Saved entries
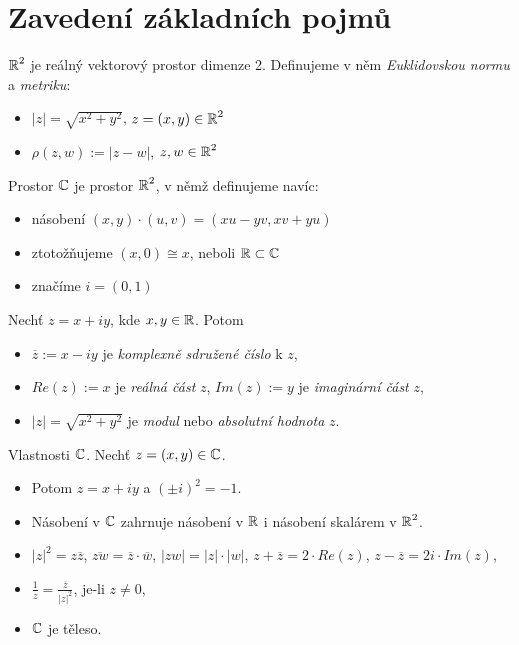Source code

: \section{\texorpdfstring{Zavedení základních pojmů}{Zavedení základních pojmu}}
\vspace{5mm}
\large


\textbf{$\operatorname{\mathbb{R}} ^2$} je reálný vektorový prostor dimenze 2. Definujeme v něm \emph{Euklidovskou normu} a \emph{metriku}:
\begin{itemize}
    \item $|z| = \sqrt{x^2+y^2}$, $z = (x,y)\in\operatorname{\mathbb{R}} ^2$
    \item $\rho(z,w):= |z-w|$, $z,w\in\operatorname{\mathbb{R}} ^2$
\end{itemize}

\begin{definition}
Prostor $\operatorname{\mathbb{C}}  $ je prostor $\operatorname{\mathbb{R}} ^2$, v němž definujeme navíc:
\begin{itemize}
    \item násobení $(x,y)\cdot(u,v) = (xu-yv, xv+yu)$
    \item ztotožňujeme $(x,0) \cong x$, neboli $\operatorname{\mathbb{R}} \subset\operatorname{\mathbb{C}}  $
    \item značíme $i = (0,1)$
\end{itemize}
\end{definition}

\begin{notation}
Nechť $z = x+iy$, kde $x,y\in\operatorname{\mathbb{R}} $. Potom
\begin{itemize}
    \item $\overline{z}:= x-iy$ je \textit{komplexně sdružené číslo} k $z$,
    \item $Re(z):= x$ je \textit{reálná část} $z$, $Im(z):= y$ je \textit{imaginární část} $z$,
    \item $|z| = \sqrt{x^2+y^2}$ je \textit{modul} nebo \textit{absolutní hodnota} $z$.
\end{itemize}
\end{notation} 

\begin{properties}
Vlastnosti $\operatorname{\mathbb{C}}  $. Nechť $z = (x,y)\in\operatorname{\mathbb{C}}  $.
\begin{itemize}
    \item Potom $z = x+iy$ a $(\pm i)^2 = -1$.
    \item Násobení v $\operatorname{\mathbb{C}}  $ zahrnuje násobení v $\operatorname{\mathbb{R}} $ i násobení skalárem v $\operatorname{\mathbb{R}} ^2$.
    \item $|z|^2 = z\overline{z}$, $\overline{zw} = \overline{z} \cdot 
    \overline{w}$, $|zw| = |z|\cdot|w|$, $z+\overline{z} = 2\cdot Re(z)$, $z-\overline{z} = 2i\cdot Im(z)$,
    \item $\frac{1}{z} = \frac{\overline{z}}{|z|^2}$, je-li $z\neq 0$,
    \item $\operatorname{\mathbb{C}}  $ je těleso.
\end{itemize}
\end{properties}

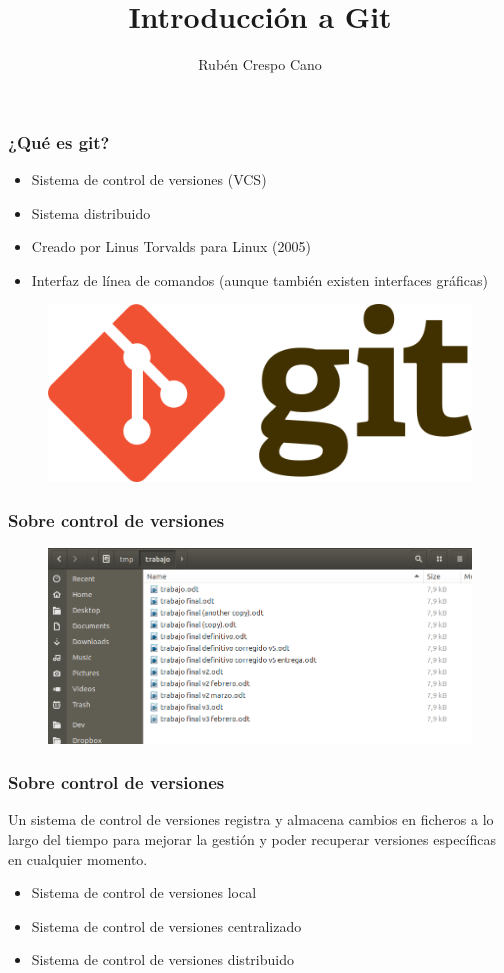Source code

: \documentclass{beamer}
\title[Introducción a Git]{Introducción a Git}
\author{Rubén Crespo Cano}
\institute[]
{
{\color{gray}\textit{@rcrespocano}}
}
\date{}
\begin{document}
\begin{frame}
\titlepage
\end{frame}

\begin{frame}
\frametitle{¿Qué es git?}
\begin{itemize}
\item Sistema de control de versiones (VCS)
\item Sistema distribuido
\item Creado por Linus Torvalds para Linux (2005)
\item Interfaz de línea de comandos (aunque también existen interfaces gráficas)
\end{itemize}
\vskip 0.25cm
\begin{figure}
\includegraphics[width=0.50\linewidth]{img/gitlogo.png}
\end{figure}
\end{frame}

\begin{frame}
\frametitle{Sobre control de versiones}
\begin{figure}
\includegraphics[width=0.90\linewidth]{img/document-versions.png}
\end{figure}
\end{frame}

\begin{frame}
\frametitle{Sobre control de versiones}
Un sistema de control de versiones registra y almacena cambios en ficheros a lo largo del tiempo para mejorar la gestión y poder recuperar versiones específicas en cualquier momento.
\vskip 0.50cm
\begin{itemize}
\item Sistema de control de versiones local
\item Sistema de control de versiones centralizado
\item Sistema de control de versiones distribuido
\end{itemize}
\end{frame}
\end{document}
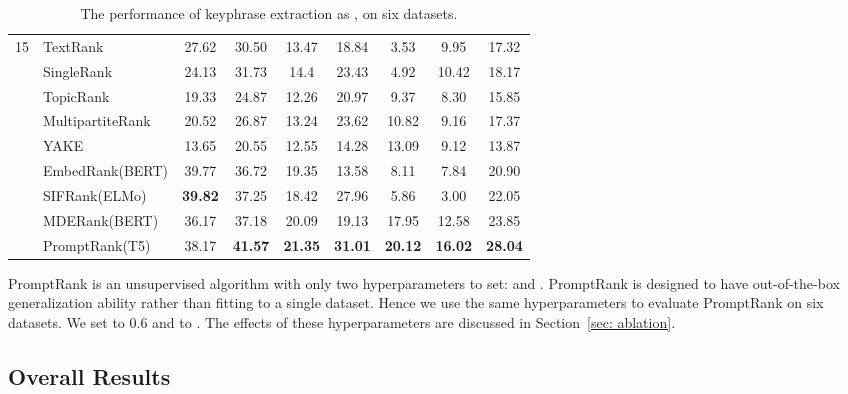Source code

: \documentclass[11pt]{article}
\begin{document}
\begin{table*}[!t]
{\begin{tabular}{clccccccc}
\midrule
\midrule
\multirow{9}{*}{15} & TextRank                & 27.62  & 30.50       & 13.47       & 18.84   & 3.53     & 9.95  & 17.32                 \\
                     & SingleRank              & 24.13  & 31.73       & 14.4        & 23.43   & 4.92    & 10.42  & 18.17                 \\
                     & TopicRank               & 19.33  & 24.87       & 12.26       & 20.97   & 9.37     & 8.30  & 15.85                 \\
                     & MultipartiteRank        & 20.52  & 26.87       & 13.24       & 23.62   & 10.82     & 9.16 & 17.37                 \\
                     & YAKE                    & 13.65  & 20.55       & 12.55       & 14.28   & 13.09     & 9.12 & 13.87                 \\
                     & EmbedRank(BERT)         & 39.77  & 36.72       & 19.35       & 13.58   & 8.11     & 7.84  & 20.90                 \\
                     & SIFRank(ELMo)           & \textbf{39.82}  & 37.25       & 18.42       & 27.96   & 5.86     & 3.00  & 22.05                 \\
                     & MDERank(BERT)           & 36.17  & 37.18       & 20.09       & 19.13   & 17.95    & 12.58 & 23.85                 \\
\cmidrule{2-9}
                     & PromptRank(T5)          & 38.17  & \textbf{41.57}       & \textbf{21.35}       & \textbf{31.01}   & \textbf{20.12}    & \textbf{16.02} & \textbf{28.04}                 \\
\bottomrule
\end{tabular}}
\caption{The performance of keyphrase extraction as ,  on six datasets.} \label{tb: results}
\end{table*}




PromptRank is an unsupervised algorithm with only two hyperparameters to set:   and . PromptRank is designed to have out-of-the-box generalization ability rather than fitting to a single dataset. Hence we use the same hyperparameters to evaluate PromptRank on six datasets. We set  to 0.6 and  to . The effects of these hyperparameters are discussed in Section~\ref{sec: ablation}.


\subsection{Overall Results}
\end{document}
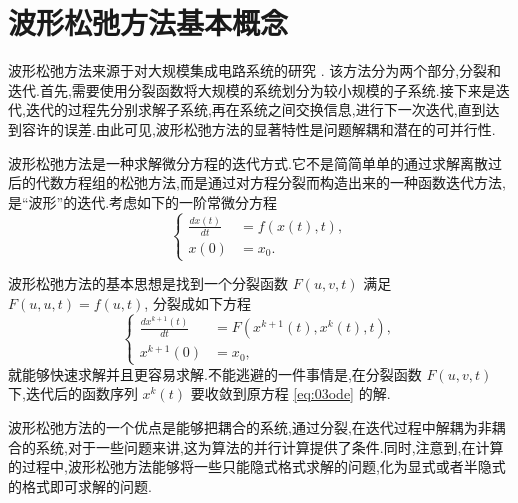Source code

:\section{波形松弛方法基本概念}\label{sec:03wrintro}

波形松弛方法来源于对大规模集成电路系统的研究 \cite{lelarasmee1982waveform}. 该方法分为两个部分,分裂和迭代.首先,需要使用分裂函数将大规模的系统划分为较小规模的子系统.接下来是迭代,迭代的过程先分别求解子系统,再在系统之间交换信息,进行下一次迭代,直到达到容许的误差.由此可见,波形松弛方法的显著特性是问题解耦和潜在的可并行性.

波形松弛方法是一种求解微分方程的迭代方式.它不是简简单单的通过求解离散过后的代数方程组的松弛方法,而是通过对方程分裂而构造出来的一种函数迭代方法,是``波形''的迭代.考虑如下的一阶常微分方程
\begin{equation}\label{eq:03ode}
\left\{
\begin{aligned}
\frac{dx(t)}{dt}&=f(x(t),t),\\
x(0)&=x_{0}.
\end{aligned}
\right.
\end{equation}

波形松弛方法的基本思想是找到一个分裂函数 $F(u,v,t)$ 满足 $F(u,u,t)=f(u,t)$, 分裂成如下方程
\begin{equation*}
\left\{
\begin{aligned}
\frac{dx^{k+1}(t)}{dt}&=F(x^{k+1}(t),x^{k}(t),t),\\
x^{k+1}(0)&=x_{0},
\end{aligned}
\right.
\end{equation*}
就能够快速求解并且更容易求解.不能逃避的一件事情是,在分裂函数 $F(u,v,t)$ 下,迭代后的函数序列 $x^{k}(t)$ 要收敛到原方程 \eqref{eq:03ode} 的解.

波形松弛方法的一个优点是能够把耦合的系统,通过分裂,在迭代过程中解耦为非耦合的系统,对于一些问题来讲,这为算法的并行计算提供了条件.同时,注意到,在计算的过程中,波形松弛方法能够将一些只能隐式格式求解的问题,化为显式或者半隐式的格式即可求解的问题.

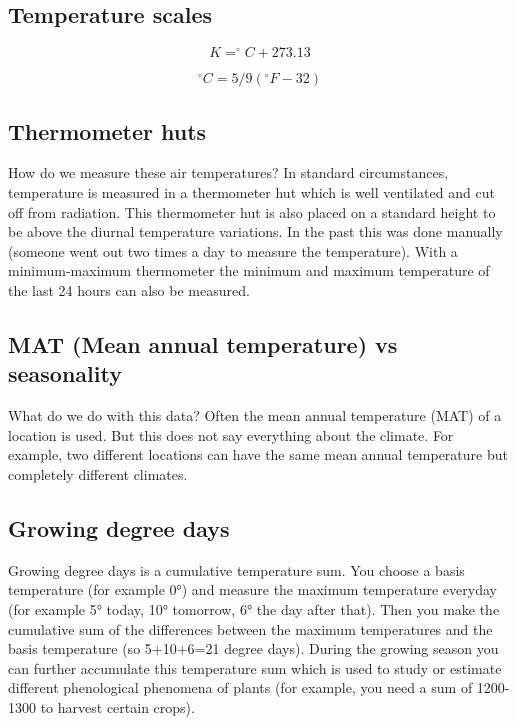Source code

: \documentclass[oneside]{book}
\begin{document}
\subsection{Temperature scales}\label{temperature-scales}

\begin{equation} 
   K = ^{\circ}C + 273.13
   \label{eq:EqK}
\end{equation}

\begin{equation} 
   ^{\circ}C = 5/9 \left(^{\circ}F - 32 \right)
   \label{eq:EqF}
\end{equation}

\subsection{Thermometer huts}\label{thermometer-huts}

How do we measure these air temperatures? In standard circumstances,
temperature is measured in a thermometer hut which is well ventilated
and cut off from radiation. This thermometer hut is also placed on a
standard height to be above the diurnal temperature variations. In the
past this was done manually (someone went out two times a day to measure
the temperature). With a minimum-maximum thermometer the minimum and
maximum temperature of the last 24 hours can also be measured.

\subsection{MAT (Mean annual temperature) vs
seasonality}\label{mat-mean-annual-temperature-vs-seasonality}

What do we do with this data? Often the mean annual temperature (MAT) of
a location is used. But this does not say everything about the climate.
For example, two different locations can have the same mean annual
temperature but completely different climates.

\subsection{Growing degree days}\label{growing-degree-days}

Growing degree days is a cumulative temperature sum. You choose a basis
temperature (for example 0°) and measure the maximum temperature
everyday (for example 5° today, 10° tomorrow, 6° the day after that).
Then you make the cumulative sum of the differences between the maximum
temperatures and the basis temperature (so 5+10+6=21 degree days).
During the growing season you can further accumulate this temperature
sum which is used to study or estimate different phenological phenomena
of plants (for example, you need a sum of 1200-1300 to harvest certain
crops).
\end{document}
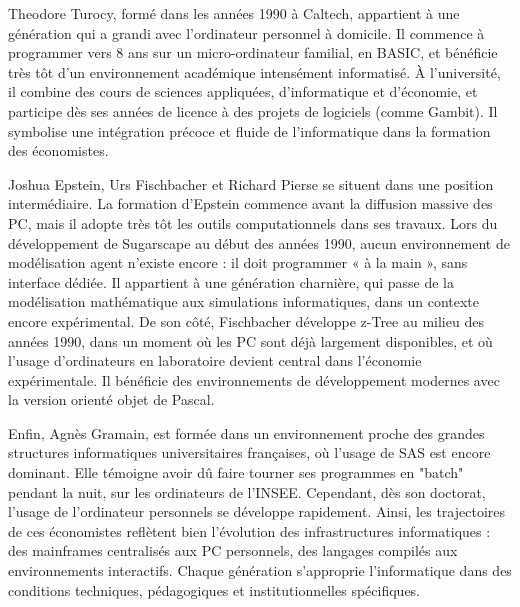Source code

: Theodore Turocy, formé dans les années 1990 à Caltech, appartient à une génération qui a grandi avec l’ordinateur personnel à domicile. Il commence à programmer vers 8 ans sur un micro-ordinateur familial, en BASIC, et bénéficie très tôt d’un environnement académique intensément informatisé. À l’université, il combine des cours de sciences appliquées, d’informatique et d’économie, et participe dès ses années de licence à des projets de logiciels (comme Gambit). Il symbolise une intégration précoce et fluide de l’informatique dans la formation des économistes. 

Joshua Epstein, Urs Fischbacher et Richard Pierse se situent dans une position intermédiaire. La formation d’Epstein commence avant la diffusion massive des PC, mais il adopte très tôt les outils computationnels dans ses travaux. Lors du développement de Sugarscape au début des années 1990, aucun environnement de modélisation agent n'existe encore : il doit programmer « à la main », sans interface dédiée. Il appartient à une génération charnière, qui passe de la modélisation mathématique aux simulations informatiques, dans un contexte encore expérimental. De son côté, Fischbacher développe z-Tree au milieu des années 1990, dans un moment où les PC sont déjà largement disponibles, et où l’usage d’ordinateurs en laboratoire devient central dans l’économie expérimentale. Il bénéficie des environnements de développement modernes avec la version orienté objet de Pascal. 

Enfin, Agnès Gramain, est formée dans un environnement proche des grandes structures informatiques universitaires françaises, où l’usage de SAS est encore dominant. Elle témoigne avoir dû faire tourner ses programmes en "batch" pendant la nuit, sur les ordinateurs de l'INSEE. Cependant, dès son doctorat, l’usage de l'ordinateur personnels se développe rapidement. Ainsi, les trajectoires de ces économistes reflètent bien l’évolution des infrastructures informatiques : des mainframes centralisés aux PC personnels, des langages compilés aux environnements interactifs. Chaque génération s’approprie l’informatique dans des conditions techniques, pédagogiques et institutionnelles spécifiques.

HOW TO COMPLETE THIS TASK:
Among the lines of the data, identify those with the word "used". Copy each of them.

ANSWER BOX:
a location is used. But this does not say everything about the climate.
sum which is used to study or estimate different phenological phenomena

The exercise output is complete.